• REQUIREMENT: Every record must be repeated exactly; omit any pictures they contain.

[Saved entries]
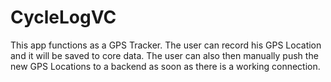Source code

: # CycleLogVC

This app functions as a GPS Tracker. The user can record his GPS Location and it will be saved to core data. The user can also then manually push the new GPS Locations to a backend as soon as there is a working connection. 
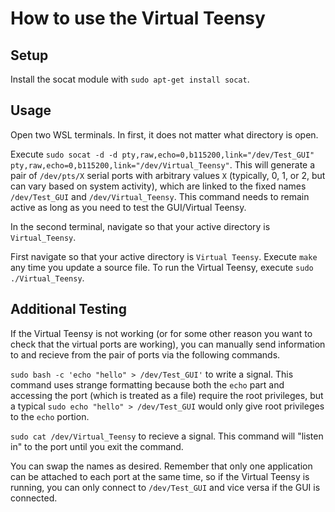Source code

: # How to use the Virtual Teensy
## Setup

Install the socat module with `sudo apt-get install socat`.

## Usage

Open two WSL terminals. In first, it does not matter what directory is open.

Execute `sudo socat -d -d pty,raw,echo=0,b115200,link="/dev/Test_GUI" pty,raw,echo=0,b115200,link="/dev/Virtual_Teensy"`. This will generate a pair of `/dev/pts/X` serial ports with arbitrary values `X` (typically, 0, 1, or 2, but can vary based on system activity), which are linked to the fixed names `/dev/Test_GUI` and `/dev/Virtual_Teensy`. This command needs to remain active as long as you need to test the GUI/Virtual Teensy.

In the second terminal, navigate so that your active directory is `Virtual_Teensy`.

First navigate so that your active directory is `Virtual Teensy`. Execute `make` any time you update a source file. To run the Virtual Teensy, execute `sudo ./Virtual_Teensy`.

## Additional Testing
If the Virtual Teensy is not working (or for some other reason you want to check that the virtual ports are working), you can manually send information to and recieve from the pair of ports via the following commands.

`sudo bash -c 'echo "hello" > /dev/Test_GUI'` to write a signal. This command uses strange formatting because both the `echo` part and accessing the port (which is treated as a file) require the root privileges, but a typical `sudo echo "hello" > /dev/Test_GUI` would only give root privileges to the `echo` portion.

`sudo cat /dev/Virtual_Teensy` to recieve a signal. This command will "listen in" to the port until you exit the command.

You can swap the names as desired. Remember that only one application can be attached to each port at the same time, so if the Virtual Teensy is running, you can only connect to `/dev/Test_GUI` and vice versa if the GUI is connected.
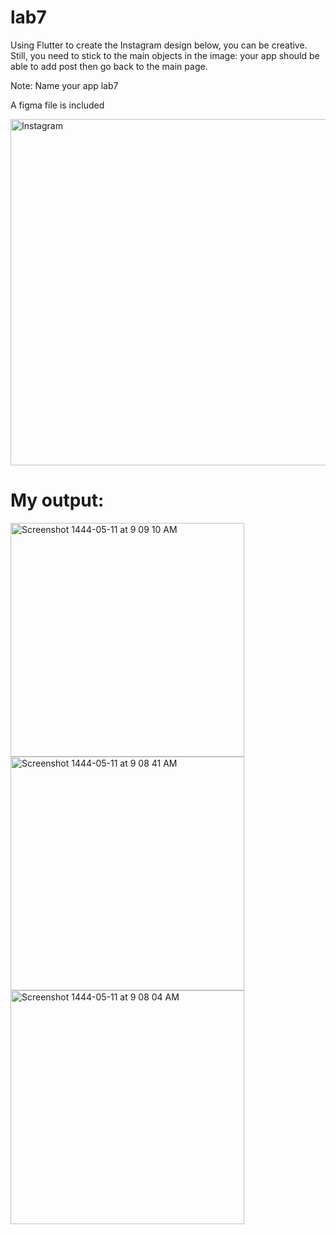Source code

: # lab7

Using Flutter to create the Instagram design below, you can be creative. Still, you need to stick to the main objects in the image: your app should be able to add post then go back to the main page.

Note: Name your app lab7

A figma file is included

<img width="554" alt="Instagram" src="https://user-images.githubusercontent.com/74452750/205493664-6c6e54ed-eac8-4f91-869b-c6c84a1466a0.png">

# My output:
<img width="374" alt="Screenshot 1444-05-11 at 9 09 10 AM" src="https://user-images.githubusercontent.com/110669332/205561717-b12da8c2-28a1-43a8-873e-4d6480ee8c35.png">
<img width="374" alt="Screenshot 1444-05-11 at 9 08 41 AM" src="https://user-images.githubusercontent.com/110669332/205561723-bf5ca1e6-5cd4-4bb2-8863-620120a3183d.png">
<img width="374" alt="Screenshot 1444-05-11 at 9 08 04 AM" src="https://user-images.githubusercontent.com/110669332/205561726-64db9038-5906-495a-a266-85bdb73ea006.png">
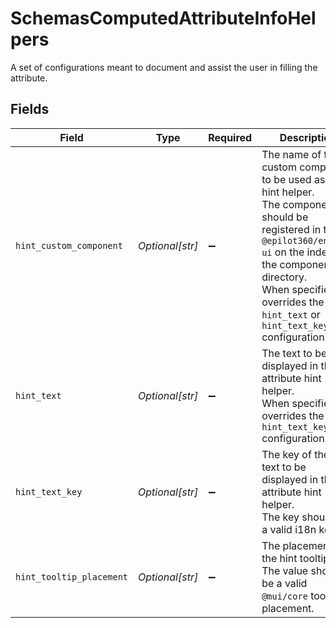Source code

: # SchemasComputedAttributeInfoHelpers

A set of configurations meant to document and assist the user in filling the attribute.


## Fields

| Field                                                                                                                                                                                                                                                     | Type                                                                                                                                                                                                                                                      | Required                                                                                                                                                                                                                                                  | Description                                                                                                                                                                                                                                               | Example                                                                                                                                                                                                                                                   |
| --------------------------------------------------------------------------------------------------------------------------------------------------------------------------------------------------------------------------------------------------------- | --------------------------------------------------------------------------------------------------------------------------------------------------------------------------------------------------------------------------------------------------------- | --------------------------------------------------------------------------------------------------------------------------------------------------------------------------------------------------------------------------------------------------------- | --------------------------------------------------------------------------------------------------------------------------------------------------------------------------------------------------------------------------------------------------------- | --------------------------------------------------------------------------------------------------------------------------------------------------------------------------------------------------------------------------------------------------------- |
| `hint_custom_component`                                                                                                                                                                                                                                   | *Optional[str]*                                                                                                                                                                                                                                           | :heavy_minus_sign:                                                                                                                                                                                                                                        | The name of the custom component to be used as the hint helper.<br/>The component should be registered in the `@epilot360/entity-ui` on the index of the components directory.<br/>When specified it overrides the `hint_text` or `hint_text_key` configuration.<br/> |                                                                                                                                                                                                                                                           |
| `hint_text`                                                                                                                                                                                                                                               | *Optional[str]*                                                                                                                                                                                                                                           | :heavy_minus_sign:                                                                                                                                                                                                                                        | The text to be displayed in the attribute hint helper.<br/>When specified it overrides the `hint_text_key` configuration.<br/>                                                                                                                            |                                                                                                                                                                                                                                                           |
| `hint_text_key`                                                                                                                                                                                                                                           | *Optional[str]*                                                                                                                                                                                                                                           | :heavy_minus_sign:                                                                                                                                                                                                                                        | The key of the hint text to be displayed in the attribute hint helper.<br/>The key should be a valid i18n key.<br/>                                                                                                                                       |                                                                                                                                                                                                                                                           |
| `hint_tooltip_placement`                                                                                                                                                                                                                                  | *Optional[str]*                                                                                                                                                                                                                                           | :heavy_minus_sign:                                                                                                                                                                                                                                        | The placement of the hint tooltip.<br/>The value should be a valid `@mui/core` tooltip placement.<br/>                                                                                                                                                    | top                                                                                                                                                                                                                                                       |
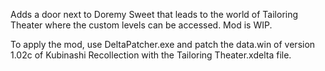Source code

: Adds a door next to Doremy Sweet that leads to the world of Tailoring Theater where the custom levels can be accessed. Mod is WIP.

To apply the mod, use DeltaPatcher.exe and patch the data.win of version 1.02c of Kubinashi Recollection with the Tailoring Theater.xdelta file.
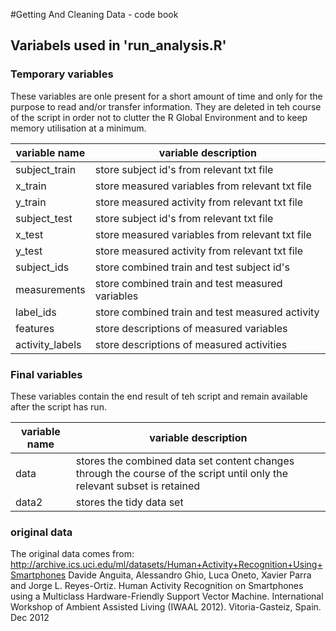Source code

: #Getting And Cleaning Data - code book
## Variabels used in 'run_analysis.R'
### Temporary variables
These variables are onle present for a short amount of time and only for the purpose to read and/or transfer information.
They are deleted in teh course of the script in order not to clutter the R Global Environment and to keep memory utilisation at a minimum.

| variable name   | variable description                             |
|-----------------|--------------------------------------------------|
| subject_train   | store subject id's from relevant txt file        |
| x_train         | store measured variables from relevant txt file  |
| y_train         | store measured activity from relevant txt file   |
| subject_test    | store subject id's from relevant txt file        |
| x_test          | store measured variables from relevant txt file  |
| y_test          | store measured activity from relevant txt file   |
| subject_ids     | store combined train and test subject id's       |
| measurements    | store combined train and test measured variables |
| label_ids       | store combined train and test measured activity  |
| features        | store descriptions of measured variables         |
| activity_labels | store descriptions of measured activities        |

### Final variables
These variables contain the end result of teh script and remain available after the script has run.

| variable name | variable description                                                                                                     |
|---------------|--------------------------------------------------------------------------------------------------------------------------|
| data          | stores the combined data set content changes through the course of the script until only the relevant subset is retained |
| data2         | stores the tidy data set                                                                                                 |




### original data
The original data comes from:
http://archive.ics.uci.edu/ml/datasets/Human+Activity+Recognition+Using+Smartphones 
Davide Anguita, Alessandro Ghio, Luca Oneto, Xavier Parra and Jorge L. Reyes-Ortiz. Human Activity Recognition on Smartphones using a Multiclass Hardware-Friendly Support Vector Machine. International Workshop of Ambient Assisted Living (IWAAL 2012). Vitoria-Gasteiz, Spain. Dec 2012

• ANSWER BELOW:
Source code

: # CycleLogVC

This app functions as a GPS Tracker. The user can record his GPS Location and it will be saved to core data. The user can also then manually push the new GPS Locations to a backend as soon as there is a working connection. 
Source code

: # How to use the Virtual Teensy
## Setup

Install the socat module with `sudo apt-get install socat`.

## Usage

Open two WSL terminals. In first, it does not matter what directory is open.

Execute `sudo socat -d -d pty,raw,echo=0,b115200,link="/dev/Test_GUI" pty,raw,echo=0,b115200,link="/dev/Virtual_Teensy"`. This will generate a pair of `/dev/pts/X` serial ports with arbitrary values `X` (typically, 0, 1, or 2, but can vary based on system activity), which are linked to the fixed names `/dev/Test_GUI` and `/dev/Virtual_Teensy`. This command needs to remain active as long as you need to test the GUI/Virtual Teensy.

In the second terminal, navigate so that your active directory is `Virtual_Teensy`.

First navigate so that your active directory is `Virtual Teensy`. Execute `make` any time you update a source file. To run the Virtual Teensy, execute `sudo ./Virtual_Teensy`.

## Additional Testing
If the Virtual Teensy is not working (or for some other reason you want to check that the virtual ports are working), you can manually send information to and recieve from the pair of ports via the following commands.

`sudo bash -c 'echo "hello" > /dev/Test_GUI'` to write a signal. This command uses strange formatting because both the `echo` part and accessing the port (which is treated as a file) require the root privileges, but a typical `sudo echo "hello" > /dev/Test_GUI` would only give root privileges to the `echo` portion.

`sudo cat /dev/Virtual_Teensy` to recieve a signal. This command will "listen in" to the port until you exit the command.

You can swap the names as desired. Remember that only one application can be attached to each port at the same time, so if the Virtual Teensy is running, you can only connect to `/dev/Test_GUI` and vice versa if the GUI is connected.
Source code

: # lab7

Using Flutter to create the Instagram design below, you can be creative. Still, you need to stick to the main objects in the image: your app should be able to add post then go back to the main page.

Note: Name your app lab7

A figma file is included

<img width="554" alt="Instagram" src="https://user-images.githubusercontent.com/74452750/205493664-6c6e54ed-eac8-4f91-869b-c6c84a1466a0.png">

# My output:
<img width="374" alt="Screenshot 1444-05-11 at 9 09 10 AM" src="https://user-images.githubusercontent.com/110669332/205561717-b12da8c2-28a1-43a8-873e-4d6480ee8c35.png">
<img width="374" alt="Screenshot 1444-05-11 at 9 08 41 AM" src="https://user-images.githubusercontent.com/110669332/205561723-bf5ca1e6-5cd4-4bb2-8863-620120a3183d.png">
<img width="374" alt="Screenshot 1444-05-11 at 9 08 04 AM" src="https://user-images.githubusercontent.com/110669332/205561726-64db9038-5906-495a-a266-85bdb73ea006.png">
Source code

: # SchemasComputedAttributeInfoHelpers

A set of configurations meant to document and assist the user in filling the attribute.


## Fields

| Field                                                                                                                                                                                                                                                     | Type                                                                                                                                                                                                                                                      | Required                                                                                                                                                                                                                                                  | Description                                                                                                                                                                                                                                               | Example                                                                                                                                                                                                                                                   |
| --------------------------------------------------------------------------------------------------------------------------------------------------------------------------------------------------------------------------------------------------------- | --------------------------------------------------------------------------------------------------------------------------------------------------------------------------------------------------------------------------------------------------------- | --------------------------------------------------------------------------------------------------------------------------------------------------------------------------------------------------------------------------------------------------------- | --------------------------------------------------------------------------------------------------------------------------------------------------------------------------------------------------------------------------------------------------------- | --------------------------------------------------------------------------------------------------------------------------------------------------------------------------------------------------------------------------------------------------------- |
| `hint_custom_component`                                                                                                                                                                                                                                   | *Optional[str]*                                                                                                                                                                                                                                           | :heavy_minus_sign:                                                                                                                                                                                                                                        | The name of the custom component to be used as the hint helper.<br/>The component should be registered in the `@epilot360/entity-ui` on the index of the components directory.<br/>When specified it overrides the `hint_text` or `hint_text_key` configuration.<br/> |                                                                                                                                                                                                                                                           |
| `hint_text`                                                                                                                                                                                                                                               | *Optional[str]*                                                                                                                                                                                                                                           | :heavy_minus_sign:                                                                                                                                                                                                                                        | The text to be displayed in the attribute hint helper.<br/>When specified it overrides the `hint_text_key` configuration.<br/>                                                                                                                            |                                                                                                                                                                                                                                                           |
| `hint_text_key`                                                                                                                                                                                                                                           | *Optional[str]*                                                                                                                                                                                                                                           | :heavy_minus_sign:                                                                                                                                                                                                                                        | The key of the hint text to be displayed in the attribute hint helper.<br/>The key should be a valid i18n key.<br/>                                                                                                                                       |                                                                                                                                                                                                                                                           |
| `hint_tooltip_placement`                                                                                                                                                                                                                                  | *Optional[str]*                                                                                                                                                                                                                                           | :heavy_minus_sign:                                                                                                                                                                                                                                        | The placement of the hint tooltip.<br/>The value should be a valid `@mui/core` tooltip placement.<br/>                                                                                                                                                    | top                                                                                                                                                                                                                                                       |
Source code

: Adds a door next to Doremy Sweet that leads to the world of Tailoring Theater where the custom levels can be accessed. Mod is WIP.

To apply the mod, use DeltaPatcher.exe and patch the data.win of version 1.02c of Kubinashi Recollection with the Tailoring Theater.xdelta file.
Source code

: #Getting And Cleaning Data - code book
## Variabels used in 'run_analysis.R'
### Temporary variables
These variables are onle present for a short amount of time and only for the purpose to read and/or transfer information.
They are deleted in teh course of the script in order not to clutter the R Global Environment and to keep memory utilisation at a minimum.

| variable name   | variable description                             |
|-----------------|--------------------------------------------------|
| subject_train   | store subject id's from relevant txt file        |
| x_train         | store measured variables from relevant txt file  |
| y_train         | store measured activity from relevant txt file   |
| subject_test    | store subject id's from relevant txt file        |
| x_test          | store measured variables from relevant txt file  |
| y_test          | store measured activity from relevant txt file   |
| subject_ids     | store combined train and test subject id's       |
| measurements    | store combined train and test measured variables |
| label_ids       | store combined train and test measured activity  |
| features        | store descriptions of measured variables         |
| activity_labels | store descriptions of measured activities        |

### Final variables
These variables contain the end result of teh script and remain available after the script has run.

| variable name | variable description                                                                                                     |
|---------------|--------------------------------------------------------------------------------------------------------------------------|
| data          | stores the combined data set content changes through the course of the script until only the relevant subset is retained |
| data2         | stores the tidy data set                                                                                                 |




### original data
The original data comes from:
http://archive.ics.uci.edu/ml/datasets/Human+Activity+Recognition+Using+Smartphones 
Davide Anguita, Alessandro Ghio, Luca Oneto, Xavier Parra and Jorge L. Reyes-Ortiz. Human Activity Recognition on Smartphones using a Multiclass Hardware-Friendly Support Vector Machine. International Workshop of Ambient Assisted Living (IWAAL 2012). Vitoria-Gasteiz, Spain. Dec 2012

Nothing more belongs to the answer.